Economia
Il boom del gelato artigianale: vale 16 miliardi di euro
Le 108.000 gelaterie presenti in 76 diversi paesi nel mondo hanno migliorato un trend già positivo, con una crescita del 6% nel 2018 rispetto al 2017. Il gelato non conosce confini e piace in ogni dove
10 gennaio 2020 | C. S.
Un'eccellenza gastronomica che, solo in Europa, conta 9,5 miliardi di euro di fatturato, 315.000 addetti e oltre 65.000 punti vendita. È il gelato artigianale, unico alimento a cui l’Unione Europea abbia finora dedicato una giornata. In attesa di celebrare l’ottava edizione della Giornata Europea del Gelato Artigianale, in programma il prossimo 24 marzo, il Gelato Day 2020 si presenta a Sigep, il salone mondiale del dolciario artigianale di Italian Exhibition Group, che si terrà al quartiere fieristico riminese dal 18 al 22 gennaio.
Si stima che le 108.000 le gelaterie presenti in 76 diversi paesi nel mondo abbiano generato un fatturato complessivo di ben 16 miliardi di euro nel 2018, con una crescita del +6% rispetto al 2017, migliorando il trend già positivo degli ultimi anni. Il 60% del giro d’affari è realizzato nel Vecchio Continente, dove si concentrano i principali mercati per presenza di gelaterie e per consumi di gelato artigianale. Dei best performer europei, Spagna e Polonia sono i Paesi che hanno registrato i più alti tassi di crescita – rispettivamente del +4% e del +6% -, con la Polonia che si conferma il mercato più dinamico del momento. Ma è l’Italia che continua a detenere la leadership mondiale sia per numero di punti vendita sia per fatturato, grazie alle 39.000 gelaterie (10.000 specializzate e 29.000 bar e pasticcerie con gelato artigianale) che danno lavoro a circa 150.000 addetti e realizzano un fatturato di 2,8 miliardi di euro, pari a circa il 30% del mercato europeo. Segue la Germania, dove si contano 9.000 gelaterie (di cui 3.300 sono gelaterie pure): di queste, circa la metà (4.500) sono gelaterie di proprietà di italiani, che danno lavoro a oltre 20.000 persone di cui la metà di origine italiana.

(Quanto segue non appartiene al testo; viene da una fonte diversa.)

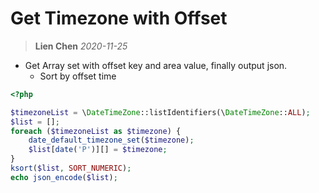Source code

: # Get Timezone with Offset
> **Lien Chen** *2020-11-25*

* Get Array set with offset key and area value, finally output json.
    * Sort by offset time

```php
<?php

$timezoneList = \DateTimeZone::listIdentifiers(\DateTimeZone::ALL);
$list = [];
foreach ($timezoneList as $timezone) {
    date_default_timezone_set($timezone);
    $list[date('P')][] = $timezone;
}
ksort($list, SORT_NUMERIC);
echo json_encode($list);
```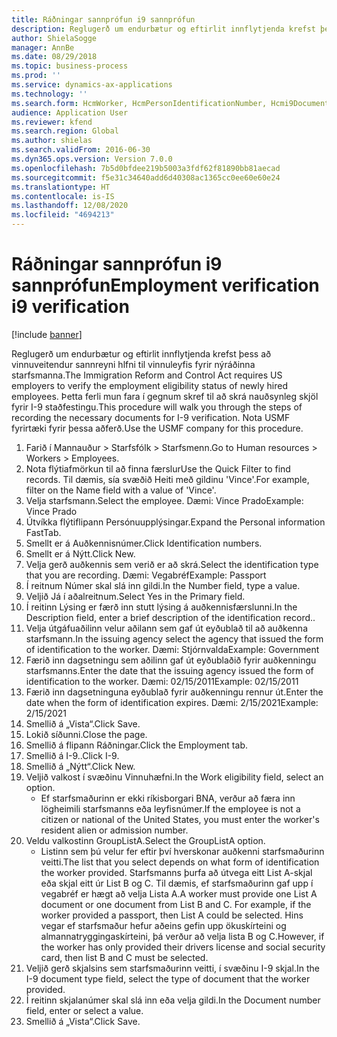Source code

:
 ```yaml
---
title: Ráðningar sannprófun i9 sannprófun
description: Reglugerð um endurbætur og eftirlit innflytjenda krefst þess að vinnuveitendur sannreyni hlfni til vinnuleyfis fyrir nýráðinna starfsmanna.
author: ShielaSogge
manager: AnnBe
ms.date: 08/29/2018
ms.topic: business-process
ms.prod: ''
ms.service: dynamics-ax-applications
ms.technology: ''
ms.search.form: HcmWorker, HcmPersonIdentificationNumber, Hcmi9Document
audience: Application User
ms.reviewer: kfend
ms.search.region: Global
ms.author: shielas
ms.search.validFrom: 2016-06-30
ms.dyn365.ops.version: Version 7.0.0
ms.openlocfilehash: 7b5d0bfdee219b5003a3fdf62f81890bb81aecad
ms.sourcegitcommit: f5e31c34640add6d40308ac1365cc0ee60e60e24
ms.translationtype: HT
ms.contentlocale: is-IS
ms.lasthandoff: 12/08/2020
ms.locfileid: "4694213"
---
```

# <a name="employment-verification-i9-verification"></a><span data-ttu-id="9b2c6-103">Ráðningar sannprófun i9 sannprófun</span><span class="sxs-lookup"><span data-stu-id="9b2c6-103">Employment verification i9 verification</span></span>

[!include [banner](../../../includes/banner.md)]

<span data-ttu-id="9b2c6-104">Reglugerð um endurbætur og eftirlit innflytjenda krefst þess að vinnuveitendur sannreyni hlfni til vinnuleyfis fyrir nýráðinna starfsmanna.</span><span class="sxs-lookup"><span data-stu-id="9b2c6-104">The Immigration Reform and Control Act requires US employers to verify the employment eligibility status of newly hired employees.</span></span> <span data-ttu-id="9b2c6-105">Þetta ferli mun fara í gegnum skref til að skrá nauðsynleg skjöl fyrir I-9 staðfestingu.</span><span class="sxs-lookup"><span data-stu-id="9b2c6-105">This procedure will walk you through the steps of recording the necessary documents for I-9 verification.</span></span> <span data-ttu-id="9b2c6-106">Nota USMF fyrirtæki fyrir þessa aðferð.</span><span class="sxs-lookup"><span data-stu-id="9b2c6-106">Use the USMF company for this procedure.</span></span>

1. <span data-ttu-id="9b2c6-107">Farið í Mannauður > Starfsfólk > Starfsmenn.</span><span class="sxs-lookup"><span data-stu-id="9b2c6-107">Go to Human resources > Workers > Employees.</span></span>
2. <span data-ttu-id="9b2c6-108">Nota flýtiafmörkun til að finna færslur</span><span class="sxs-lookup"><span data-stu-id="9b2c6-108">Use the Quick Filter to find records.</span></span> <span data-ttu-id="9b2c6-109">Til dæmis, sía svæðið Heiti með gildinu 'Vince'.</span><span class="sxs-lookup"><span data-stu-id="9b2c6-109">For example, filter on the Name field with a value of 'Vince'.</span></span>
3. <span data-ttu-id="9b2c6-110">Velja starfsmann.</span><span class="sxs-lookup"><span data-stu-id="9b2c6-110">Select the employee.</span></span> <span data-ttu-id="9b2c6-111">Dæmi: Vince Prado</span><span class="sxs-lookup"><span data-stu-id="9b2c6-111">Example: Vince Prado</span></span>
4. <span data-ttu-id="9b2c6-112">Útvíkka flýtiflipann Persónuupplýsingar.</span><span class="sxs-lookup"><span data-stu-id="9b2c6-112">Expand the Personal information FastTab.</span></span>
5. <span data-ttu-id="9b2c6-113">Smellt er á Auðkennisnúmer.</span><span class="sxs-lookup"><span data-stu-id="9b2c6-113">Click Identification numbers.</span></span>
6. <span data-ttu-id="9b2c6-114">Smellt er á Nýtt.</span><span class="sxs-lookup"><span data-stu-id="9b2c6-114">Click New.</span></span>
7. <span data-ttu-id="9b2c6-115">Velja gerð auðkennis sem verið er að skrá.</span><span class="sxs-lookup"><span data-stu-id="9b2c6-115">Select the identification type that you are recording.</span></span> <span data-ttu-id="9b2c6-116">Dæmi: Vegabréf</span><span class="sxs-lookup"><span data-stu-id="9b2c6-116">Example: Passport</span></span>
8. <span data-ttu-id="9b2c6-117">Í reitnum Númer skal slá inn gildi.</span><span class="sxs-lookup"><span data-stu-id="9b2c6-117">In the Number field, type a value.</span></span>
9. <span data-ttu-id="9b2c6-118">Veljið Já í aðalreitnum.</span><span class="sxs-lookup"><span data-stu-id="9b2c6-118">Select Yes in the Primary field.</span></span>
10. <span data-ttu-id="9b2c6-119">Í reitinn Lýsing er færð inn stutt lýsing á auðkennisfærslunni.</span><span class="sxs-lookup"><span data-stu-id="9b2c6-119">In the Description field, enter a brief description of the identification record..</span></span>
11. <span data-ttu-id="9b2c6-120">Velja útgáfuaðilinn velur aðilann sem gaf út eyðublað til að auðkenna starfsmann.</span><span class="sxs-lookup"><span data-stu-id="9b2c6-120">In the issuing agency select the agency that issued the form of identification to the worker.</span></span> <span data-ttu-id="9b2c6-121">Dæmi: Stjórnvalda</span><span class="sxs-lookup"><span data-stu-id="9b2c6-121">Example: Government</span></span>
12. <span data-ttu-id="9b2c6-122">Færið inn dagsetningu sem aðilinn gaf út eyðublaðið fyrir auðkenningu starfsmanns.</span><span class="sxs-lookup"><span data-stu-id="9b2c6-122">Enter the date that the issuing agency issued the form of identification to the worker.</span></span> <span data-ttu-id="9b2c6-123">Dæmi: 02/15/2011</span><span class="sxs-lookup"><span data-stu-id="9b2c6-123">Example: 02/15/2011</span></span>
13. <span data-ttu-id="9b2c6-124">Færið inn dagsetninguna eyðublað fyrir auðkenningu rennur út.</span><span class="sxs-lookup"><span data-stu-id="9b2c6-124">Enter the date when the form of identification expires.</span></span> <span data-ttu-id="9b2c6-125">Dæmi: 2/15/2021</span><span class="sxs-lookup"><span data-stu-id="9b2c6-125">Example: 2/15/2021</span></span>
14. <span data-ttu-id="9b2c6-126">Smellið á „Vista“.</span><span class="sxs-lookup"><span data-stu-id="9b2c6-126">Click Save.</span></span>
15. <span data-ttu-id="9b2c6-127">Lokið síðunni.</span><span class="sxs-lookup"><span data-stu-id="9b2c6-127">Close the page.</span></span>
16. <span data-ttu-id="9b2c6-128">Smellið á flipann Ráðningar.</span><span class="sxs-lookup"><span data-stu-id="9b2c6-128">Click the Employment tab.</span></span>
17. <span data-ttu-id="9b2c6-129">Smellið á I-9..</span><span class="sxs-lookup"><span data-stu-id="9b2c6-129">Click I-9.</span></span>
18. <span data-ttu-id="9b2c6-130">Smellið á „Nýtt“.</span><span class="sxs-lookup"><span data-stu-id="9b2c6-130">Click New.</span></span>
19. <span data-ttu-id="9b2c6-131">Veljið valkost í svæðinu Vinnuhæfni.</span><span class="sxs-lookup"><span data-stu-id="9b2c6-131">In the Work eligibility field, select an option.</span></span>
    * <span data-ttu-id="9b2c6-132">Ef starfsmaðurinn er ekki ríkisborgari BNA, verður að færa inn lögheimili starfsmanns eða leyfisnúmer.</span><span class="sxs-lookup"><span data-stu-id="9b2c6-132">If the employee is not a citizen or national of the United States, you must enter the worker's resident alien or admission number.</span></span>  
20. <span data-ttu-id="9b2c6-133">Veldu valkostinn GroupListA.</span><span class="sxs-lookup"><span data-stu-id="9b2c6-133">Select the GroupListA option.</span></span>
    * <span data-ttu-id="9b2c6-134">Listinn sem þú velur fer eftir því hverskonar auðkenni starfsmaðurinn veitti.</span><span class="sxs-lookup"><span data-stu-id="9b2c6-134">The list that you select depends on what form of identification the worker provided.</span></span> <span data-ttu-id="9b2c6-135">Starfsmanns þurfa að útvega eitt List A-skjal eða skjal eitt úr List B og C. Til dæmis, ef starfsmaðurinn gaf upp í vegabréf er hægt að velja Lista A.</span><span class="sxs-lookup"><span data-stu-id="9b2c6-135">A worker must provide one List A document or one document from List B and C. For example, if the worker provided a passport, then List A could be selected.</span></span> <span data-ttu-id="9b2c6-136">Hins vegar ef starfsmaður hefur aðeins gefin upp ökuskírteini og almannatryggingaskírteini, þá verður að velja lista B og C.</span><span class="sxs-lookup"><span data-stu-id="9b2c6-136">However, if the worker has only provided their drivers license and social security card, then list B and C must be selected.</span></span>  
21. <span data-ttu-id="9b2c6-137">Veljið gerð skjalsins sem starfsmaðurinn veitti, í svæðinu I-9 skjal.</span><span class="sxs-lookup"><span data-stu-id="9b2c6-137">In the I-9 document type field, select the type of document that the worker provided.</span></span>
22. <span data-ttu-id="9b2c6-138">Í reitinn skjalanúmer skal slá inn eða velja gildi.</span><span class="sxs-lookup"><span data-stu-id="9b2c6-138">In the Document number field, enter or select a value.</span></span>
23. <span data-ttu-id="9b2c6-139">Smellið á „Vista“.</span><span class="sxs-lookup"><span data-stu-id="9b2c6-139">Click Save.</span></span>

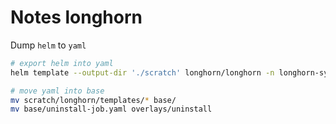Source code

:# Notes longhorn

Dump `helm` to `yaml`

```sh
# export helm into yaml
helm template --output-dir './scratch' longhorn/longhorn -n longhorn-system -f values.yaml

# move yaml into base
mv scratch/longhorn/templates/* base/
mv base/uninstall-job.yaml overlays/uninstall
```
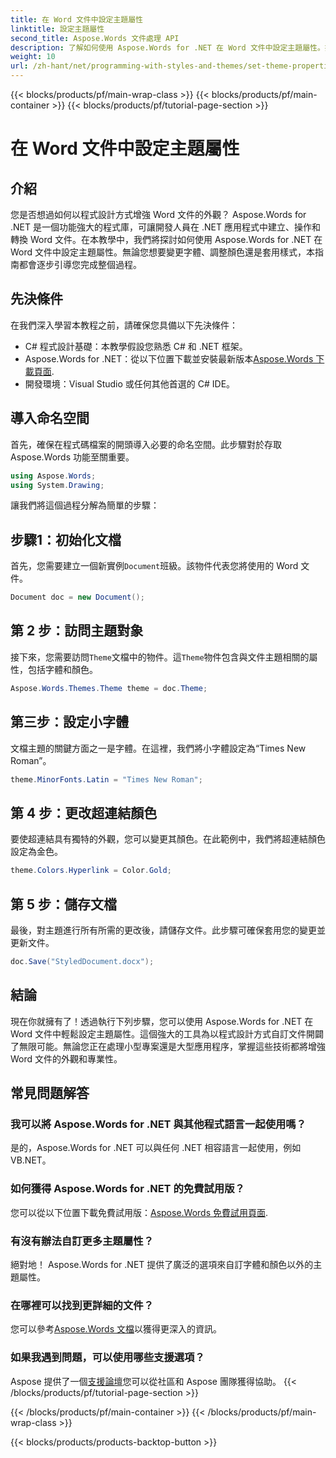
 ```yaml
---
title: 在 Word 文件中設定主題屬性
linktitle: 設定主題屬性
second_title: Aspose.Words 文件處理 API
description: 了解如何使用 Aspose.Words for .NET 在 Word 文件中設定主題屬性。按照我們的逐步指南輕鬆自訂字體和顏色。
weight: 10
url: /zh-hant/net/programming-with-styles-and-themes/set-theme-properties/
---
```


{{< blocks/products/pf/main-wrap-class >}}
{{< blocks/products/pf/main-container >}}
{{< blocks/products/pf/tutorial-page-section >}}

# 在 Word 文件中設定主題屬性

## 介紹

您是否想過如何以程式設計方式增強 Word 文件的外觀？ Aspose.Words for .NET 是一個功能強大的程式庫，可讓開發人員在 .NET 應用程式中建立、操作和轉換 Word 文件。在本教學中，我們將探討如何使用 Aspose.Words for .NET 在 Word 文件中設定主題屬性。無論您想要變更字體、調整顏色還是套用樣式，本指南都會逐步引導您完成整個過程。

## 先決條件

在我們深入學習本教程之前，請確保您具備以下先決條件：

- C# 程式設計基礎：本教學假設您熟悉 C# 和 .NET 框架。
-  Aspose.Words for .NET：從以下位置下載並安裝最新版本[Aspose.Words 下載頁面](https://releases.aspose.com/words/net/).
- 開發環境：Visual Studio 或任何其他首選的 C# IDE。

## 導入命名空間

首先，確保在程式碼檔案的開頭導入必要的命名空間。此步驟對於存取 Aspose.Words 功能至關重要。

```csharp
using Aspose.Words;
using System.Drawing;
```

讓我們將這個過程分解為簡單的步驟：

## 步驟1：初始化文檔

首先，您需要建立一個新實例`Document`班級。該物件代表您將使用的 Word 文件。

```csharp
Document doc = new Document();
```

## 第 2 步：訪問主題對象

接下來，您需要訪問`Theme`文檔中的物件。這`Theme`物件包含與文件主題相關的屬性，包括字體和顏色。

```csharp
Aspose.Words.Themes.Theme theme = doc.Theme;
```

## 第三步：設定小字體

文檔主題的關鍵方面之一是字體。在這裡，我們將小字體設定為“Times New Roman”。

```csharp
theme.MinorFonts.Latin = "Times New Roman";
```

## 第 4 步：更改超連結顏色

要使超連結具有獨特的外觀，您可以變更其顏色。在此範例中，我們將超連結顏色設定為金色。

```csharp
theme.Colors.Hyperlink = Color.Gold;
```

## 第 5 步：儲存文檔

最後，對主題進行所有所需的更改後，請儲存文件。此步驟可確保套用您的變更並更新文件。

```csharp
doc.Save("StyledDocument.docx");
```

## 結論

現在你就擁有了！透過執行下列步驟，您可以使用 Aspose.Words for .NET 在 Word 文件中輕鬆設定主題屬性。這個強大的工具為以程式設計方式自訂文件開闢了無限可能。無論您正在處理小型專案還是大型應用程序，掌握這些技術都將增強 Word 文件的外觀和專業性。

## 常見問題解答

### 我可以將 Aspose.Words for .NET 與其他程式語言一起使用嗎？  
是的，Aspose.Words for .NET 可以與任何 .NET 相容語言一起使用，例如 VB.NET。

### 如何獲得 Aspose.Words for .NET 的免費試用版？  
您可以從以下位置下載免費試用版：[Aspose.Words 免費試用頁面](https://releases.aspose.com/).

### 有沒有辦法自訂更多主題屬性？  
絕對地！ Aspose.Words for .NET 提供了廣泛的選項來自訂字體和顏色以外的主題屬性。

### 在哪裡可以找到更詳細的文件？  
您可以參考[Aspose.Words 文檔](https://reference.aspose.com/words/net/)以獲得更深入的資訊。

### 如果我遇到問題，可以使用哪些支援選項？  
 Aspose 提供了一個[支援論壇](https://forum.aspose.com/c/words/8)您可以從社區和 Aspose 團隊獲得協助。
{{< /blocks/products/pf/tutorial-page-section >}}

{{< /blocks/products/pf/main-container >}}
{{< /blocks/products/pf/main-wrap-class >}}

{{< blocks/products/products-backtop-button >}}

Le gelaterie stagionali sono 2.200 e, se un tempo la stagione andava da marzo ad ottobre, oggi i tempi si sono allungati: una stagione va da 9 a 10 mesi e già da febbraio viene reclutato il personale per tutta la stagione. Importanti anche i numeri delle gelaterie artigianali presenti in Spagna (2.200), Polonia (2.000), Inghilterra (1.100) e Austria (900), a cui seguono Grecia (680) e Francia (450). Per quanto riguarda invece il resto del mondo, esclusa l’Europa, si contano circa 43.000 gelaterie, con in testa mercati quali Argentina, Stati Uniti, Brasile, e si registra una crescente importanza nei mercati del lontano oriente quali Cina, Corea, Malesia e Australia, dove una forte presenza di cittadini di origine italiana ha portato a una grande diffusione del gelato prodotto con metodi artigianali.
A determinare un successo di così vasta portata è la capacità dimostrata dalla filiera italiana del gelato artigianale nel saper coniugare la tradizione con l’innovazione, la creatività con la tecnica, gli ingredienti di qualità con le attrezzature di ultima generazione. Sempre l’Italia, infatti, è leader mondiale anche nel settore degli ingredienti e dei semilavorati per gelato, in cui operano 65 imprese che generano un fatturato complessivo di 1,8 miliardi di euro, di cui 800 milioni di semilavorati per gelato. Senza contare il rilevante impatto della filiera sugli acquisti di prodotti agroalimentari. Infine, l’Italia è leader mondiale nel settore della produzione delle macchine e delle vetrine per le gelaterie. Si tratta di un sistema industriale che conta 13 imprese di macchinari che controllano quasi il 90% del mercato mondiale con un fatturato di 229 milioni di euro, a cui si aggiungono 11 aziende di vetrine per un fatturato di 252 milioni di euro.